London, United Kingdom. 15th April 2014 -- The Hasidic Jewish Community of Stamford Hill celebrates Passover. -- The Jewish Community of Stamford Hill celebrates Passover. The Jewish Community of Stamford Hill celebrates Passover in London

Hackney Council has said it is “trying to tackle” the issue of unregistered Orthodox Jewish schools in Stamford Hill, after a 200-student school defiantly stayed open despite a government closure order.

A member of the Orthodox community of Stamford Hill 

The Local Authority, which has legal responsibility for safe-guarding, was reacting to a story in The Independent this week, accusing it of “destroying evidence” about the extent of the problem.

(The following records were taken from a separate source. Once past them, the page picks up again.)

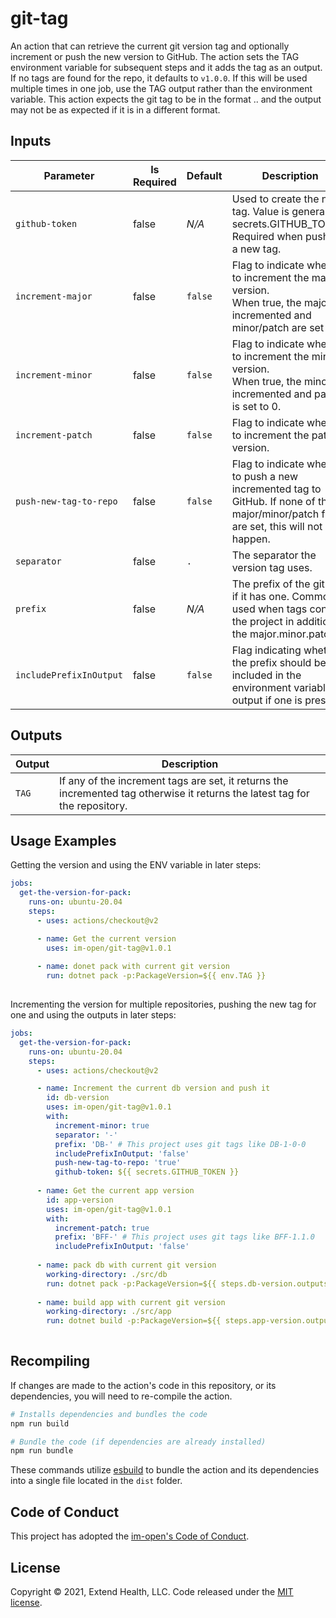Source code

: # git-tag

An action that can retrieve the current git version tag and optionally increment or push the new version to GitHub.  The action sets the TAG environment variable for subsequent steps and it adds the tag as an output.  If no tags are found for the repo, it defaults to `v1.0.0`.  If this will be used multiple times in one job, use the TAG output rather than the environment variable.  This action expects the git tag to be in the format <prefix><major>.<minor>.<patch> and the output may not be as expected if it is in a different format.

## Inputs
| Parameter               | Is Required | Default | Description                                                                                                                              |
| ----------------------- | ----------- | ------- | ---------------------------------------------------------------------------------------------------------------------------------------- |
| `github-token`          | false       | *N/A*   | Used to create the new tag. Value is generally: secrets.GITHUB_TOKEN.  Required when pushing a new tag.                                  |
| `increment-major`       | false       | `false` | Flag to indicate whether to increment the major version.<br/>When true, the major is incremented and minor/patch are set to 0.           |
| `increment-minor`       | false       | `false` | Flag to indicate whether to increment the minor version.<br/>When true, the minor is incremented and patch is set to 0.                  |
| `increment-patch`       | false       | `false` | Flag to indicate whether to increment the patch version.                                                                                 |
| `push-new-tag-to-repo`  | false       | `false` | Flag to indicate whether to push a new incremented tag to GitHub.  If none of the major/minor/patch flags are set, this will not happen. |
| `separator`             | false       | `.`     | The separator the version tag uses.                                                                                                      |
| `prefix`                | false       | *N/A*   | The prefix of the git tags if it has one.  Commonly used when tags contain the project in addition to the major.minor.patch.             |
| `includePrefixInOutput` | false       | `false` | Flag indicating whether the prefix should be included in the environment variable or output if one is present.                           |

## Outputs
| Output | Description                                                                                                                  |
| ------ | ---------------------------------------------------------------------------------------------------------------------------- |
| `TAG`  | If any of the increment tags are set, it returns the incremented tag otherwise it returns the latest tag for the repository. |

## Usage Examples

Getting the version and using the ENV variable in later steps:
```yml
jobs:
  get-the-version-for-pack:
    runs-on: ubuntu-20.04
    steps:
      - uses: actions/checkout@v2

      - name: Get the current version
        uses: im-open/git-tag@v1.0.1
        
      - name: donet pack with current git version
        run: dotnet pack -p:PackageVersion=${{ env.TAG }}
        
```

Incrementing the version for multiple repositories, pushing the new tag for one and using the outputs in later steps:
```yml
jobs:
  get-the-version-for-pack:
    runs-on: ubuntu-20.04
    steps:
      - uses: actions/checkout@v2

      - name: Increment the current db version and push it
        id: db-version
        uses: im-open/git-tag@v1.0.1
        with:
          increment-minor: true
          separator: '-' 
          prefix: 'DB-' # This project uses git tags like DB-1-0-0 
          includePrefixInOutput: 'false'
          push-new-tag-to-repo: 'true'
          github-token: ${{ secrets.GITHUB_TOKEN }}
      
      - name: Get the current app version
        id: app-version
        uses: im-open/git-tag@v1.0.1
        with:
          increment-patch: true
          prefix: 'BFF-' # This project uses git tags like BFF-1.1.0 
          includePrefixInOutput: 'false'
      
      - name: pack db with current git version
        working-directory: ./src/db
        run: dotnet pack -p:PackageVersion=${{ steps.db-version.outputs.TAG }}
      
      - name: build app with current git version
        working-directory: ./src/app
        run: dotnet build -p:PackageVersion=${{ steps.app-version.outputs.TAG }}
        
```

## Recompiling

If changes are made to the action's code in this repository, or its dependencies, you will need to re-compile the action.

```sh
# Installs dependencies and bundles the code
npm run build

# Bundle the code (if dependencies are already installed)
npm run bundle
```

These commands utilize [esbuild](https://esbuild.github.io/getting-started/#bundling-for-node) to bundle the action and
its dependencies into a single file located in the `dist` folder.

## Code of Conduct

This project has adopted the [im-open's Code of Conduct](https://github.com/im-open/.github/blob/master/CODE_OF_CONDUCT.md).

## License

Copyright &copy; 2021, Extend Health, LLC. Code released under the [MIT license](LICENSE).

A spokeswoman denied there was been a “cover-up” but could not produce any notes of the meeting at which council and Department for Education officials discussed the problem, as referenced in the information provided by a later Freedom of Information request. 

“In 2010 we asked [Orthodox] schools, both registered and unregistered, for information on pupil numbers, but following a legal challenge by parents, we were told to return that information for reasons of data protection,” she said.

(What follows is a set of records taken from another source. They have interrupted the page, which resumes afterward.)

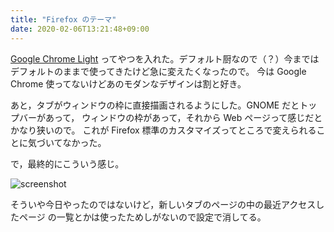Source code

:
 ```yaml
---
title: "Firefox のテーマ"
date: 2020-02-06T13:21:48+09:00
---
```


[Google Chrome Light](https://addons.mozilla.org/ja/firefox/addon/google-chrome-light/)
ってやつを入れた。デフォルト厨なので（？）今まではデフォルトのままで使ってきたけど急に変えたくなったので。
今は Google Chrome 使ってないけどあのモダンなデザインは割と好き。

あと，タブがウィンドウの枠に直接描画されるようにした。GNOME だとトップバーがあって，
ウィンドウの枠があって，それから Web ページって感じだとかなり狭いので。
これが Firefox 標準のカスタマイズってところで変えられることに気づいてなかった。

で，最終的にこういう感じ。

![screenshot](/images/20200206-firefox-theme/screenshot.png)

そういや今日やったのではないけど，新しいタブのページの中の最近アクセスしたページ
の一覧とかは使ったためしがないので設定で消してる。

The spokeswoman estimated that there are “about 1,000” Jewish children being educated in 29 unregistered Orthodox schools in Hackney at any one time, as compared to only 20 registered schools in the borough, but she said the Authority had little or no power to act.

“We’re very limited in terms of what we can do. Every year we ask the schools for information, but we never get replies. We can’t inspect schools, that’s Ofsted, nor can we enforce closure, that’s the DfE.”

She added that Talmud Torah Tashbar (TTT), a Charedi school which does not teach English or secular education “as a matter of religious principle,”   is still open despite the DfE ordering it to close in February.

“It’s reopened, but in truth it never really closed,” said a Hackney official. “We were told it was being used as a community centre, but now believe that it was still being used as a school.”

Rabbi Avroham Pinter, a spokesman for the Stamford Hill community, said: “The school has said it is closed, I have no information to the contrary. I understand the children are getting home schooling from the parents.” 

The DfE, which said only that it was “investigating” the school, also said it was “investigating” the 2010 meeting at which a Department representative was informed that hundreds of Jewish children – mainly boys – were dropping out of the state (registered) sector, often at the age of 13 years. 

A DfE spokeswoman added: “We’re asking for anyone with evidence of unregistered schools to come to us, but the safe-guarding of children in schools is a Local Authority responsibility.” 

In January, the government announced “an escalation of Ofsted investigations into unregistered schools, with additional inspectors dedicated to rooting them out, a new tougher approach to prosecuting them and a call to local authorities to help identify any setting of concern”. 

Figures show that, every year, more than 450 Orthodox boys are in registered schools at the age of four, but this drops to about 50 boys by the age of 13. Most Orthodox girls continue in state education until they are 16 years old.